» Exercise objective:
Copy every line of the records below where the word "class" occurs.

------------------------------------------------

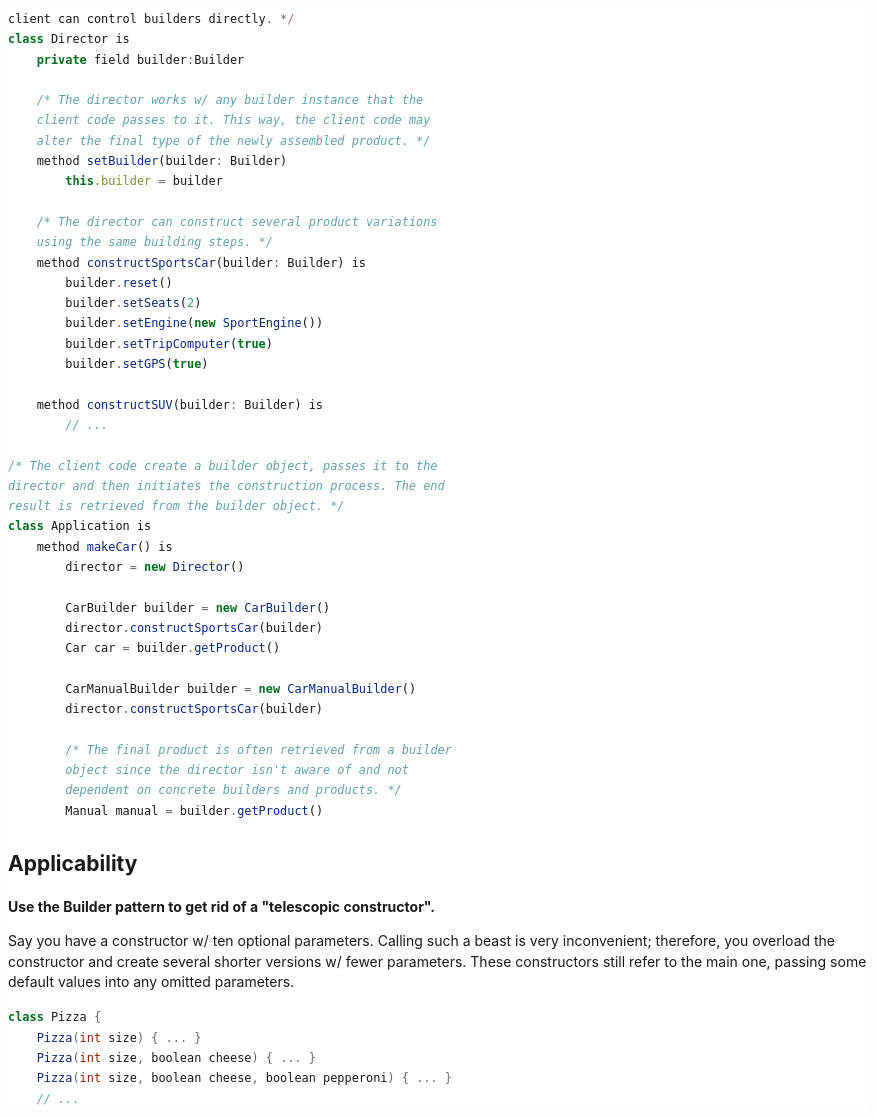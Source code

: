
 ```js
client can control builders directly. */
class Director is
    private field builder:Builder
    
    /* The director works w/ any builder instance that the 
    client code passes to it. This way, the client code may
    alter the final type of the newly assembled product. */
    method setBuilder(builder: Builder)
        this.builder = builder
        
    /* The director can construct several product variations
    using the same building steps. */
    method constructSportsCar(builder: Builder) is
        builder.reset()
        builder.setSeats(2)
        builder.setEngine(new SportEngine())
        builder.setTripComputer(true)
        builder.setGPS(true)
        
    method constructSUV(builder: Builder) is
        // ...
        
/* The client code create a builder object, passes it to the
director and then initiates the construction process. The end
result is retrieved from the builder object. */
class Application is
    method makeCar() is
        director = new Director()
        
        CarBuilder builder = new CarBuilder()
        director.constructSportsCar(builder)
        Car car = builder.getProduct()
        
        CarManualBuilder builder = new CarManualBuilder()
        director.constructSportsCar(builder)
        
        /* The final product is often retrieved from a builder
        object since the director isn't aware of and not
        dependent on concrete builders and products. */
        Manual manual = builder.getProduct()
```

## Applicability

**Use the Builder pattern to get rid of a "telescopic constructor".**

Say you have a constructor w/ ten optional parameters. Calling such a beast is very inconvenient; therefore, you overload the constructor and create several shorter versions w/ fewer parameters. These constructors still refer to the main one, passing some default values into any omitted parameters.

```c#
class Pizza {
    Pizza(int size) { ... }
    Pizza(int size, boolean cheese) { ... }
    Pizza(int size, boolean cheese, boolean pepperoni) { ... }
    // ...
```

------------------------------------------------

» Result of the exercise:
class Director is
class Application is
class Pizza {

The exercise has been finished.